WHAT THE EXERCISE ASKS:
From the records below, pull each line that has "EnsureComponent".

Top of EXERCISE MATERIALS

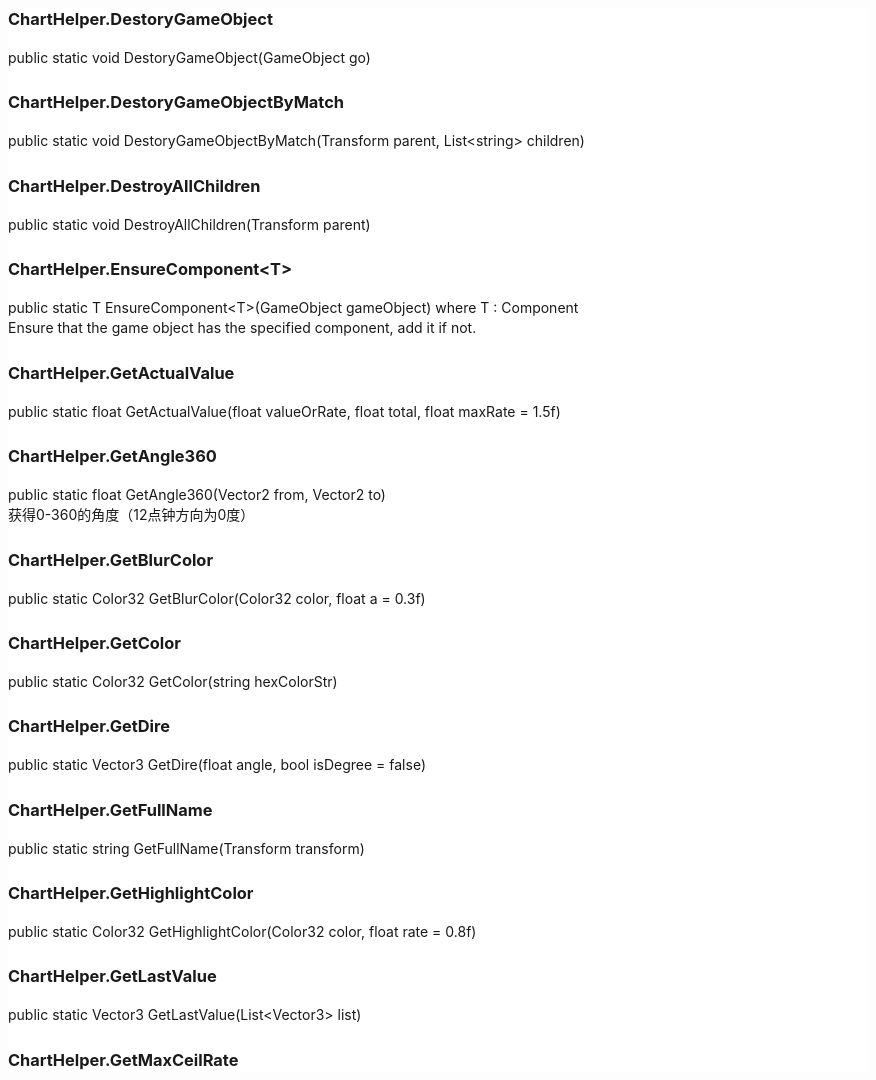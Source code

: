 ### ChartHelper.DestoryGameObject

public static void DestoryGameObject(GameObject go)  


### ChartHelper.DestoryGameObjectByMatch

public static void DestoryGameObjectByMatch(Transform parent, List&lt;string&gt; children)  


### ChartHelper.DestroyAllChildren

public static void DestroyAllChildren(Transform parent)  

### ChartHelper.EnsureComponent&lt;T&gt;

public static T EnsureComponent&lt;T&gt;(GameObject gameObject) where T : Component  
Ensure that the game object has the specified component, add it if not.


### ChartHelper.GetActualValue

public static float GetActualValue(float valueOrRate, float total, float maxRate = 1.5f)  

### ChartHelper.GetAngle360

public static float GetAngle360(Vector2 from, Vector2 to)  
获得0-360的角度（12点钟方向为0度）

### ChartHelper.GetBlurColor

public static Color32 GetBlurColor(Color32 color, float a = 0.3f)  

### ChartHelper.GetColor

public static Color32 GetColor(string hexColorStr)  

### ChartHelper.GetDire

public static Vector3 GetDire(float angle, bool isDegree = false)  

### ChartHelper.GetFullName

public static string GetFullName(Transform transform)  

### ChartHelper.GetHighlightColor

public static Color32 GetHighlightColor(Color32 color, float rate = 0.8f)  

### ChartHelper.GetLastValue

public static Vector3 GetLastValue(List&lt;Vector3&gt; list)  

### ChartHelper.GetMaxCeilRate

Bottom of EXERCISE MATERIALS

REPLY:
### ChartHelper.EnsureComponent&lt;T&gt;
public static T EnsureComponent&lt;T&gt;(GameObject gameObject) where T : Component  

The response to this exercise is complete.